[Task prompt]
The answer is the first line of the listing and every line after it through the one containing "## Nesting first", exact, with pictures removed.

[Records to process]

########

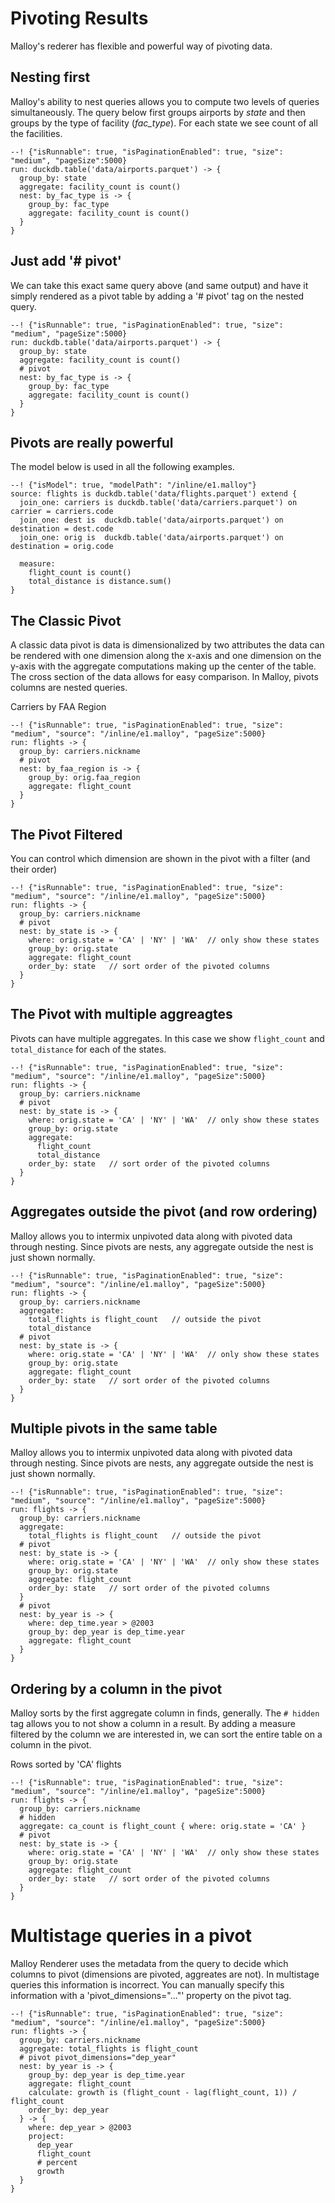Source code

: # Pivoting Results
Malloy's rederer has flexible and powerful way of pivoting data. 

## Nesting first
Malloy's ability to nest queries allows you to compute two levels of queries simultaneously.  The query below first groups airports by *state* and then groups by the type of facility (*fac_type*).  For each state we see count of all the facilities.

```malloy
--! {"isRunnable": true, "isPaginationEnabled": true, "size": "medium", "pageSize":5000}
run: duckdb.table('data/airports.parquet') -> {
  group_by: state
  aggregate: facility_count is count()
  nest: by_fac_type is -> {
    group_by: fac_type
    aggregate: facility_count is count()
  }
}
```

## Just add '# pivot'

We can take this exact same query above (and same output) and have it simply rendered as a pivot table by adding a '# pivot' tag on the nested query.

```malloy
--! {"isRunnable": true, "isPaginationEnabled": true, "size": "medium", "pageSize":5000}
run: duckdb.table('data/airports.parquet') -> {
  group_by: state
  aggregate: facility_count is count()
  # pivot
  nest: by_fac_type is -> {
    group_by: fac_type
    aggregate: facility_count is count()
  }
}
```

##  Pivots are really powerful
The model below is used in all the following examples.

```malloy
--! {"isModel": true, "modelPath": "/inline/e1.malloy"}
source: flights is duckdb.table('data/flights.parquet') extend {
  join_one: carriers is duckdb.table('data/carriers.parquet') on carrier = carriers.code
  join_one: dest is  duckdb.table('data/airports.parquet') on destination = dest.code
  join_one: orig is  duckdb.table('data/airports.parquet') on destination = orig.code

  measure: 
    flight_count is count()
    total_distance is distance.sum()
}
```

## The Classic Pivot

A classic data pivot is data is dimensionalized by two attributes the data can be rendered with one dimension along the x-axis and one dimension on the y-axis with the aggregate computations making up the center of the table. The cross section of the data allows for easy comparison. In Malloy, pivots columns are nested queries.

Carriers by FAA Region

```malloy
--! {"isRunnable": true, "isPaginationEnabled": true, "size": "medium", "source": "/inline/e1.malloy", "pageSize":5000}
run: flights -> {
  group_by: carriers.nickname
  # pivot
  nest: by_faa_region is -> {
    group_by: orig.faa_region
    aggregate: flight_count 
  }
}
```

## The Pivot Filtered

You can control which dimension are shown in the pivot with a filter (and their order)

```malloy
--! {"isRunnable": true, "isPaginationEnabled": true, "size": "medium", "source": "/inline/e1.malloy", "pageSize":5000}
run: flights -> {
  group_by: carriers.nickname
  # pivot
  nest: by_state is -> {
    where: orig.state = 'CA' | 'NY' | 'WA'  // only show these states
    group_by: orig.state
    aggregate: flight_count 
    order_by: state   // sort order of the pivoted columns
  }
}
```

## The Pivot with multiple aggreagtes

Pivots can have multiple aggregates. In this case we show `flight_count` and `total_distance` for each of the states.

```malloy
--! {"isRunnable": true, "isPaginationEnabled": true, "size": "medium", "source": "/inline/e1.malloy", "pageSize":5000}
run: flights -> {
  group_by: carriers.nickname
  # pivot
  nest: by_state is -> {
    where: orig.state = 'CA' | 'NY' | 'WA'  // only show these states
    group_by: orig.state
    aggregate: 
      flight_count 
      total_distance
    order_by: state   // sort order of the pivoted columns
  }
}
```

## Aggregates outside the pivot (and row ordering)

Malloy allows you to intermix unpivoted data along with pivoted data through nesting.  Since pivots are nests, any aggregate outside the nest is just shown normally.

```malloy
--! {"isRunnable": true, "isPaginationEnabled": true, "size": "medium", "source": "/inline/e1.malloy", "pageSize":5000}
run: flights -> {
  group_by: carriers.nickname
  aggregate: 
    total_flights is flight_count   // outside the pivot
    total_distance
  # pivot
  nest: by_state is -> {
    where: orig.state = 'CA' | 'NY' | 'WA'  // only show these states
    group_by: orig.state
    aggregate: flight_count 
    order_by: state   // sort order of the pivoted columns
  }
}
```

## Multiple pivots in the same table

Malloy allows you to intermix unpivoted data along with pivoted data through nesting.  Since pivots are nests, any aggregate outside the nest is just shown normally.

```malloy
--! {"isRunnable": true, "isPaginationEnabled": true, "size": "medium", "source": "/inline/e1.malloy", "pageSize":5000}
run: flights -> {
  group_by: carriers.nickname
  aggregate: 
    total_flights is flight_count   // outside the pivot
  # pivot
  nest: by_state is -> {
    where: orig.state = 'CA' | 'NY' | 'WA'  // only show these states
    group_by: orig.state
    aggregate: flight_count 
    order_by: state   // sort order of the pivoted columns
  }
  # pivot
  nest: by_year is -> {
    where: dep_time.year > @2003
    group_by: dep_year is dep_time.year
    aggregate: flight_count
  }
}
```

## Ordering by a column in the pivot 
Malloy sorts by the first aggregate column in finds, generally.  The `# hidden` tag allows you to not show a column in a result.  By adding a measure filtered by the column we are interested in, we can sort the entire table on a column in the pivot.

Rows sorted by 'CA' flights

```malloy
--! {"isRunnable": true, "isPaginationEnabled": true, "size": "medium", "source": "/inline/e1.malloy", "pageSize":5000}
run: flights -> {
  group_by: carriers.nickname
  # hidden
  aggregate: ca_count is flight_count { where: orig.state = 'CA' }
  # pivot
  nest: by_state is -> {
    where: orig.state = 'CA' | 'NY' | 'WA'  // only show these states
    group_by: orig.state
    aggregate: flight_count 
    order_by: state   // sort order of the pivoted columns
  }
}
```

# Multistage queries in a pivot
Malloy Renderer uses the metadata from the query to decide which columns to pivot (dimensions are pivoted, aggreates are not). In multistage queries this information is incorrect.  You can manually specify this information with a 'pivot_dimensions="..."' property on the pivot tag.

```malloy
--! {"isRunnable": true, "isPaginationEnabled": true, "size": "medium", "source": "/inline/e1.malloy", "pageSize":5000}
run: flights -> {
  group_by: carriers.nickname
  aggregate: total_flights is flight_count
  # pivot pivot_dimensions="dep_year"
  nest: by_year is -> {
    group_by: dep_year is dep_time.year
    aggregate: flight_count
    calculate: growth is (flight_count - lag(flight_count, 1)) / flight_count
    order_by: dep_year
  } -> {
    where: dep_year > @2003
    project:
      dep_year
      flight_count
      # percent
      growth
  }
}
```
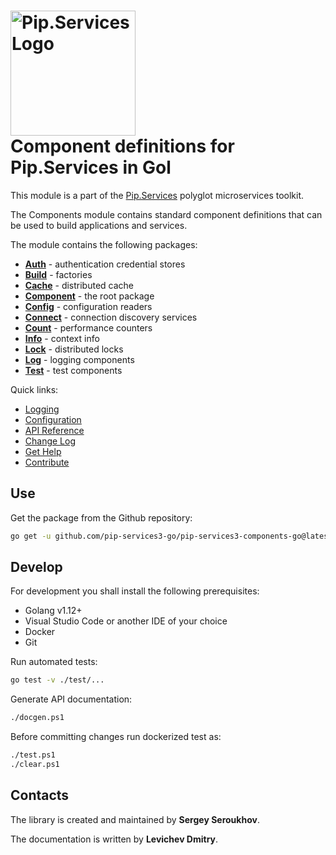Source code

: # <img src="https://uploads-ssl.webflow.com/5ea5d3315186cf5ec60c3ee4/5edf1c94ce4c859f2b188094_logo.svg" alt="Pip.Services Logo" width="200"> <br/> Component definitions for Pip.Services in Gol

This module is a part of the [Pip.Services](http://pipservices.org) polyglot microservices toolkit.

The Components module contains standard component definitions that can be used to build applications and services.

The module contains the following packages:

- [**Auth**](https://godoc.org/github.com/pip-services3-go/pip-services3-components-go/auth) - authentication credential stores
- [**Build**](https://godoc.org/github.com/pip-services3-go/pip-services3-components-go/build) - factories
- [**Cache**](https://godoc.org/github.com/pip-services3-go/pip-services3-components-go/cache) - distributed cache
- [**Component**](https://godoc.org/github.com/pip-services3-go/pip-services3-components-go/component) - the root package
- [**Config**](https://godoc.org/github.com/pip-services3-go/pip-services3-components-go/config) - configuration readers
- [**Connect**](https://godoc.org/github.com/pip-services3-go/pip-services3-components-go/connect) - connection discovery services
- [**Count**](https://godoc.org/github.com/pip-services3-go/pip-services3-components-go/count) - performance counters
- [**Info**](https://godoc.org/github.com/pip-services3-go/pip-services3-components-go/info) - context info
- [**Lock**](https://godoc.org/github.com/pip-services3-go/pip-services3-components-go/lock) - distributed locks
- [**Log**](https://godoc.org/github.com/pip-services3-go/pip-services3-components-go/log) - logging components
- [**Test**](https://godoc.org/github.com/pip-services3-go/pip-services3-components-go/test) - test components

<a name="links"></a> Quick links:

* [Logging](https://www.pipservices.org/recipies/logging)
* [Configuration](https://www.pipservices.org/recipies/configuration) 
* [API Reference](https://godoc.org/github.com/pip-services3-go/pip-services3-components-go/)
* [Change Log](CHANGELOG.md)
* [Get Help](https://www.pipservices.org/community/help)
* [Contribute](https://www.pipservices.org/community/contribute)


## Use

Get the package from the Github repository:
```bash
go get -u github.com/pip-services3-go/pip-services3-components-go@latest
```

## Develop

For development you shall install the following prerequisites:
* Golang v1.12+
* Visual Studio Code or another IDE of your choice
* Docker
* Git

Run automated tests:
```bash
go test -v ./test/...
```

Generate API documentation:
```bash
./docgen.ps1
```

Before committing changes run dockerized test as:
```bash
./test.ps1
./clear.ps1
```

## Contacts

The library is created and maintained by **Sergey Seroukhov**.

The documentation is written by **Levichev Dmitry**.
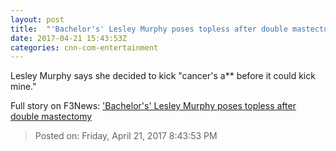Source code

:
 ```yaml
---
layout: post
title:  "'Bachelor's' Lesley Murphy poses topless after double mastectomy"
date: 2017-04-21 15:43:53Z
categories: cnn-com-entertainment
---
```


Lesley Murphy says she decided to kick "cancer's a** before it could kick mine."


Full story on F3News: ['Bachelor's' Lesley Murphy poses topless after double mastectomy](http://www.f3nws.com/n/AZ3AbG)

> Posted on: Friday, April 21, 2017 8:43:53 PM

########

[Your solution]
Source code

: # Pivoting Results
Malloy's rederer has flexible and powerful way of pivoting data. 

## Nesting first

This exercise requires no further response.